NBC panel dumps on Axelrod: Why didn’t you nip “If you like it, you can keep it” in the bud?
posted at 5:01 pm on November 3, 2013 by Erika Johnsen
The WSJ reported on Saturday that, even as the president was blithely and incessantly repeating various refrains of his now infamous “If you like your insurance plan, you can keep it” assurance, there was indeed plenty of debate going on behind the scenes about whether or not that was really the wisest proclamation with which he should be plowing forward:
But at times, there was second-guessing. At one point, aides discussed whether Mr. Obama might use more in-depth discussions, such as media interviews, to explain the nuances of the succinct line in his stump speeches, a former aide said. Officials worried, though, that delving into details such as the small number of people who might lose insurance could be confusing and would clutter the president’s message. …
“With 20/20 hindsight, maybe this should have been parsed more carefully,” said Jim Margolis, a media adviser to Mr. Obama’s campaigns in 2008 and 2012, said of Mr. Obama’s broad promise. But, he added, “The president’s statement seems fair.”
Ah, yes: Hindsight.

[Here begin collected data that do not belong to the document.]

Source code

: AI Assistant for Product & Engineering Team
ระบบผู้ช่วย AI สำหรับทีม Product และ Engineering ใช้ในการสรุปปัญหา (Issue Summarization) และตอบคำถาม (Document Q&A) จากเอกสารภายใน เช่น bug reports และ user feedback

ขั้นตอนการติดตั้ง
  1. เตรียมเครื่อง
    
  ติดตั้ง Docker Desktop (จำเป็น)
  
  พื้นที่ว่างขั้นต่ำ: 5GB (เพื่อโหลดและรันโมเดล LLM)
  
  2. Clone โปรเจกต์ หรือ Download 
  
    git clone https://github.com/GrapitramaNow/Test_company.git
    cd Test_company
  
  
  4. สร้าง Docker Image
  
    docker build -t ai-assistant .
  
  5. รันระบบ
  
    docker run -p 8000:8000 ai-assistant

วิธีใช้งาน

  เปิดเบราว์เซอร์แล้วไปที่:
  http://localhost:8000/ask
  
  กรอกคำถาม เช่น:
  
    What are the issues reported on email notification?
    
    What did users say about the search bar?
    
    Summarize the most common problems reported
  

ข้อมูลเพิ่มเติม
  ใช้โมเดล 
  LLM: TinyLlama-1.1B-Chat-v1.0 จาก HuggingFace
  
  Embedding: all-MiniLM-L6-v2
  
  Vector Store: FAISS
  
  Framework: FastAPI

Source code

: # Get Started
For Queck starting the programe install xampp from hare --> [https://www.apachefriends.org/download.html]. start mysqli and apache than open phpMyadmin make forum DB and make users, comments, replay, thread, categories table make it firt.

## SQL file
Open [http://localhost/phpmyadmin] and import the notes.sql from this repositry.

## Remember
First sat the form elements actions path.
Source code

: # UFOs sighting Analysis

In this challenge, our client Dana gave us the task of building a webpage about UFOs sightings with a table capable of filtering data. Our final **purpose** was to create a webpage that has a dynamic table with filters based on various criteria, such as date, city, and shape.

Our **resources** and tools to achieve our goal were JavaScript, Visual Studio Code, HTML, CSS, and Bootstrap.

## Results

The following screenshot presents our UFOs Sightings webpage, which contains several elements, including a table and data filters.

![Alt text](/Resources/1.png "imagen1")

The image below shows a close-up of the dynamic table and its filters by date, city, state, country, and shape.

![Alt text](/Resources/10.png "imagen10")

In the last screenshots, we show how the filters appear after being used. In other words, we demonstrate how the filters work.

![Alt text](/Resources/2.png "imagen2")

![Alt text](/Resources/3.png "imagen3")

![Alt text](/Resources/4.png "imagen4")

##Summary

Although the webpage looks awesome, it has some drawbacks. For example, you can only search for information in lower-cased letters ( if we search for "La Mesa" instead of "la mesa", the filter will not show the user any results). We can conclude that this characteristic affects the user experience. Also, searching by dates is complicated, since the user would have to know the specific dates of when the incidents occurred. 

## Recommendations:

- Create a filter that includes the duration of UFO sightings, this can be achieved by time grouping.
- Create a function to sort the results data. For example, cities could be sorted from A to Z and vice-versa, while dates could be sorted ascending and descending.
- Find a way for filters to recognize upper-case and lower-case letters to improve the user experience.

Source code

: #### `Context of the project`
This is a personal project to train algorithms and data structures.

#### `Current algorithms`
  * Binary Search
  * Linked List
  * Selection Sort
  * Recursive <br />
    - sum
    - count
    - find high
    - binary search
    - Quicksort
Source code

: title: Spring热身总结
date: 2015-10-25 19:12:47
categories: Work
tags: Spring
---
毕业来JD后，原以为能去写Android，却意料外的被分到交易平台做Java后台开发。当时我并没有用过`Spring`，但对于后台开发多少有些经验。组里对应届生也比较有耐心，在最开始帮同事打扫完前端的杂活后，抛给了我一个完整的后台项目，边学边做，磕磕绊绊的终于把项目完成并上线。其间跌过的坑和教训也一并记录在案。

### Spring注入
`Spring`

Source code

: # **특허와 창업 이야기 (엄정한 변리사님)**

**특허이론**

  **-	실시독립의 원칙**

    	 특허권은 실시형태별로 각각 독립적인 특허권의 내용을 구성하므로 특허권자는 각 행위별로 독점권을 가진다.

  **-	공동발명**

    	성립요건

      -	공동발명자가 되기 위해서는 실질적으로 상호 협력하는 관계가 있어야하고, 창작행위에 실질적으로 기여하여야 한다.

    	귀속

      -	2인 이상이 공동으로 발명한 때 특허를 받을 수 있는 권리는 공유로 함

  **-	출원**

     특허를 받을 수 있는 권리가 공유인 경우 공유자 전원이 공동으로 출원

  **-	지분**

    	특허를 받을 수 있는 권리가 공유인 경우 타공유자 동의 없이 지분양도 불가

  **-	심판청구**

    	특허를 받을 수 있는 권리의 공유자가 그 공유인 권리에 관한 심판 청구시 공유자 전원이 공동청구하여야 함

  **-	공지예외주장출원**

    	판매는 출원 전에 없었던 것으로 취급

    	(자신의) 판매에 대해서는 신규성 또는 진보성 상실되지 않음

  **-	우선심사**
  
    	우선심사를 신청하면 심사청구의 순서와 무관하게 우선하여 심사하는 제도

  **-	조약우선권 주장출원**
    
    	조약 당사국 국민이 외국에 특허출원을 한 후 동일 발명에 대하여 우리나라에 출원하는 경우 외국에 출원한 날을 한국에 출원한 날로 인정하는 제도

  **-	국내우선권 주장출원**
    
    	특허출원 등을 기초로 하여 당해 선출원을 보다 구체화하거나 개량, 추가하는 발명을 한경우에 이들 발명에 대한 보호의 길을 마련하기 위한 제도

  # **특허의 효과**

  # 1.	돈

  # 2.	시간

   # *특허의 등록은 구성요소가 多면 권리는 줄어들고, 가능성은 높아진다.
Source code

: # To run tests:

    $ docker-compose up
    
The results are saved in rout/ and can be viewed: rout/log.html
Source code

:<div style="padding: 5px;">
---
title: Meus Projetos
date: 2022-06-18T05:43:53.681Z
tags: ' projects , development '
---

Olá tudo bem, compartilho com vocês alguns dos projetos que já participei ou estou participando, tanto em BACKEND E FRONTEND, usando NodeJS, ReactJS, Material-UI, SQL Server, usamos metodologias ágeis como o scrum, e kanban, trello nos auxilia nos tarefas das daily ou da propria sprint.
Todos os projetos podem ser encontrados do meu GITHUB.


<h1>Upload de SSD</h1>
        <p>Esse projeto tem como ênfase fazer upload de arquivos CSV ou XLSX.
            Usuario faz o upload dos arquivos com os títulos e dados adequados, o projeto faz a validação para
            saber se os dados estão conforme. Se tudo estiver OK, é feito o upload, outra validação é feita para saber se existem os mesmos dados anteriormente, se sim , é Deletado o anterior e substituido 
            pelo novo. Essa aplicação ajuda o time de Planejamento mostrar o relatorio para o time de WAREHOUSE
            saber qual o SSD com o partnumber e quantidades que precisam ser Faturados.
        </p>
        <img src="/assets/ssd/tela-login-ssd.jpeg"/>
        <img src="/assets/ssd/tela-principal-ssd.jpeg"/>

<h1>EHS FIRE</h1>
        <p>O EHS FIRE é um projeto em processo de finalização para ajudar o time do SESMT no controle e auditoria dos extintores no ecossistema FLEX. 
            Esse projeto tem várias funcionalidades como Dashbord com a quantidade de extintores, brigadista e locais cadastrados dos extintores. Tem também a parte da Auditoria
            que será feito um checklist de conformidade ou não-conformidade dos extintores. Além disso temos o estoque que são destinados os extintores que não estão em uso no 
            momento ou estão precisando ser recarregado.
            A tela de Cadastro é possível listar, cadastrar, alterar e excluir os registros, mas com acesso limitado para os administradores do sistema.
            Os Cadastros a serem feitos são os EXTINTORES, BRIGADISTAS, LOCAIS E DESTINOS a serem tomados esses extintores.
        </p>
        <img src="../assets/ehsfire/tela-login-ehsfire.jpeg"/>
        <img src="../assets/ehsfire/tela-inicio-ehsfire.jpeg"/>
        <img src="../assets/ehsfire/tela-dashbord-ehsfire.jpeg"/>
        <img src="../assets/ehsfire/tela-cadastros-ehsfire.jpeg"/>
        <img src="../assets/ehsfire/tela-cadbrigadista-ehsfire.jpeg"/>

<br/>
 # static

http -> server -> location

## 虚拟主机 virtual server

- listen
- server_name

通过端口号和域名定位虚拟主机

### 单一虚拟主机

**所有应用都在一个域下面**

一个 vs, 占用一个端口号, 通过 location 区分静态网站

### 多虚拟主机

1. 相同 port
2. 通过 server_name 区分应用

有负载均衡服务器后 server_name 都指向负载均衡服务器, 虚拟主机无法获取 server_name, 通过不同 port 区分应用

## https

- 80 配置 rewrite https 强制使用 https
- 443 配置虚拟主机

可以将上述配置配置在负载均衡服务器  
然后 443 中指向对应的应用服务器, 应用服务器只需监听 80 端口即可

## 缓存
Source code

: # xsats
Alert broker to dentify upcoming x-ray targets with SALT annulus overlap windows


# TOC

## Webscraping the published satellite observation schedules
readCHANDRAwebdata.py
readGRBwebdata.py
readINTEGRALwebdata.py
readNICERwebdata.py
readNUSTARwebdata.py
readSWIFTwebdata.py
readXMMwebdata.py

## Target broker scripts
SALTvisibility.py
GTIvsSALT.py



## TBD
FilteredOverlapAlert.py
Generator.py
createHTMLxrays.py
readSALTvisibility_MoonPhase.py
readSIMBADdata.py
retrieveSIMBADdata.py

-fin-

That was the same excuse used by yet another of President Obama’s advisers at the time, David Axelrod, on Meet the Press on Sunday — and Axe was completely alone on the defensive line on that one.
GREGORY: OK, but hold on, but David, this is about political practice and leadership. If you believe all those things, and you want to get the very best health care, you were in the White House. You were advising the president on the kinds of things he should say. Why did not you, or somebody else, say to him, ‘Mr. President, don’t say no matter what you’re going to keep your health care plan.’ Was that bad practice? … But that’s why you’re there!
AXELROD: Well, hindsight is 20/20. … There is a small group of people David, the vast majority of Americans, that statement will hold true for. For this small group of Americans, it hasn’t. But, the calamitous thing here is that the website wasn’t up because many of those people who have to transition are going to get better insurance for less money but they just can’t tell that now because they can’t get on the website.
WOODWARD: But David, this could be rectified, I remember early in the Obama presidency when you were there and there was some dispute about a cabinet nomination and the president came out and said, ‘I screwed up.’ Why not just be straightforward. Bill’s right, he said, period, this is absolutely, everyone’s going to keep their insurance. Why not correct it?
AXELROD: I don’t think there’s any shame in saying, we didn’t anticipate this one glitch, we grandfathered a lot of policies, we didn’t anticipate this one glitch, but many of those people are going to get better health care for less money when this website is up and running and they can select it.
KAY: Beyond the actual language that was used, why wasn’t there a better education effort to get out in front of this and go to Americans whose policies were going to change and explain why? I mean, there’s a fairly good case to be made about minimum standards and the kind of things that can hit you if you have a substandard policy, but, never was that education effort carried through by the White House.